Retirement

Retirement Income Case Study -- Jamie and Sam

This is a post about Bonfire Retirement Planner, the best app for planning retirement income and taxes. Available on iPhone and iPad. Get Started Now For Free!

Jamie and Sam are a married couple in their mid-50s. Jamie is 56 years old and Sam is 54. Their goal is to retire in 2 years when Jamie turns 58.

They live in a medium cost-of-living city, where they own a home with a paid-off mortgage. Sam is planning on starting Social Security at age 62, estimated to be $21,000 per year. Jamie will wait until reaching 67 and is expecting Social security to be $33,000 per year.

Retirement Assets

Their other assets are as follows:

Asset Owner Account Type Balance
Shared Investments Taxable $185,000
Jamie 401k $460,000
Sam Traditional IRA $175,000
Sam Roth IRA $65,000
Total $885,000

Retirement Expenses

Their combined estimated expenses in retirement are $53,500 per year. However, they'd like to be able to budget $75,000 to cover additional discretionary items such as travel in their early retirement years.

After entering their profile and asset details into Bonfire Retirement Planner and running the planner, they see a range of retirement income plans organized by risk level.

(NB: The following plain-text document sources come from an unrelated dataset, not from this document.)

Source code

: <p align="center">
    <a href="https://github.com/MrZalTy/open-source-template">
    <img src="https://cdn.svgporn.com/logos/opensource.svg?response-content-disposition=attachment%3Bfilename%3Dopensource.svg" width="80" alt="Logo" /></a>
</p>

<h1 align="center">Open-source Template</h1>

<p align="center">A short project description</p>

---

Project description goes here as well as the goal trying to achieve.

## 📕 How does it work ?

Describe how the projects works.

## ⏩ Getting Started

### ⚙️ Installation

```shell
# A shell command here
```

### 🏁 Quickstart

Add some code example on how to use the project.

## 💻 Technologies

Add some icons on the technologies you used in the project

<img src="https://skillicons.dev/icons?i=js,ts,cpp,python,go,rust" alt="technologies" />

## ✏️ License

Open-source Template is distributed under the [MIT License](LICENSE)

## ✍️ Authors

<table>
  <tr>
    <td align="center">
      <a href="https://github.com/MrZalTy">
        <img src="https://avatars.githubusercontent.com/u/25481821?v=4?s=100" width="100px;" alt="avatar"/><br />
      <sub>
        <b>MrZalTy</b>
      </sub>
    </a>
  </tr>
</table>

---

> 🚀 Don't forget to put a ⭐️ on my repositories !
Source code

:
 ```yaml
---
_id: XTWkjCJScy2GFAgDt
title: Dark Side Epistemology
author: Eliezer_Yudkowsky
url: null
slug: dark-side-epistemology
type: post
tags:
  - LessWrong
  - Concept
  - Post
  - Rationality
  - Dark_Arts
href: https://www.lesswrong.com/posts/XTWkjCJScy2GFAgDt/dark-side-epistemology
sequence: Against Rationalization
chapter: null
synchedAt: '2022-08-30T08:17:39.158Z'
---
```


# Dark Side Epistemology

Jamie and Sam are trying to understand how much risk they should take to retire when they want while maintaining the quality of life they desire.

Retirement Income Plans

Looking at the range of plans they see that the two conservative ones are very conservative. Both have a 100% success rate. But the income is only about $31,000 per year, which doesn't meet their needs. The medium- to aggressive-risk plans provide significantly higher income, ranging from $69,000 to about $95,000, but also have failure rates as high as 12%.

Understanding the withdrawal strategy is a key part of understanding each plan, along with income and level of risk. In this case, some use a 'Fixed Dollar' withdrawal strategy and others use a 'Fixed Percent' strategy.

Fixed-dollar plans set your income in the first year of retirement based on an initial withdrawal percentage, and in subsequent years income is adjusted for inflation. The benefit of choosing a fixed-dollar plan is that income remains stable year over year, even when the market has a bad year and your portfolio balance goes down.

Fixed-percent plans are even simpler: you withdraw a fixed percentage from your portfolio each year. With these plans, your income will fluctuate with the market. In good years your income will increase, but during a bear market, your income goes down. Fixed-percent plans will generally provide higher income but you'll need to reduce expenses when the market is down.

Jamie and Sam believe that the medium-risk fixed-percent plan will likely be the best option for their needs. They will start their retirement withdrawing a relatively high 7% from their portfolio annually. This amount will go down in their sixth year of retirement as Sam starts Social Security and again in the tenth year as Jamie starts Social Security. After the tenth year, they expect Social Security to cover their core living expenses.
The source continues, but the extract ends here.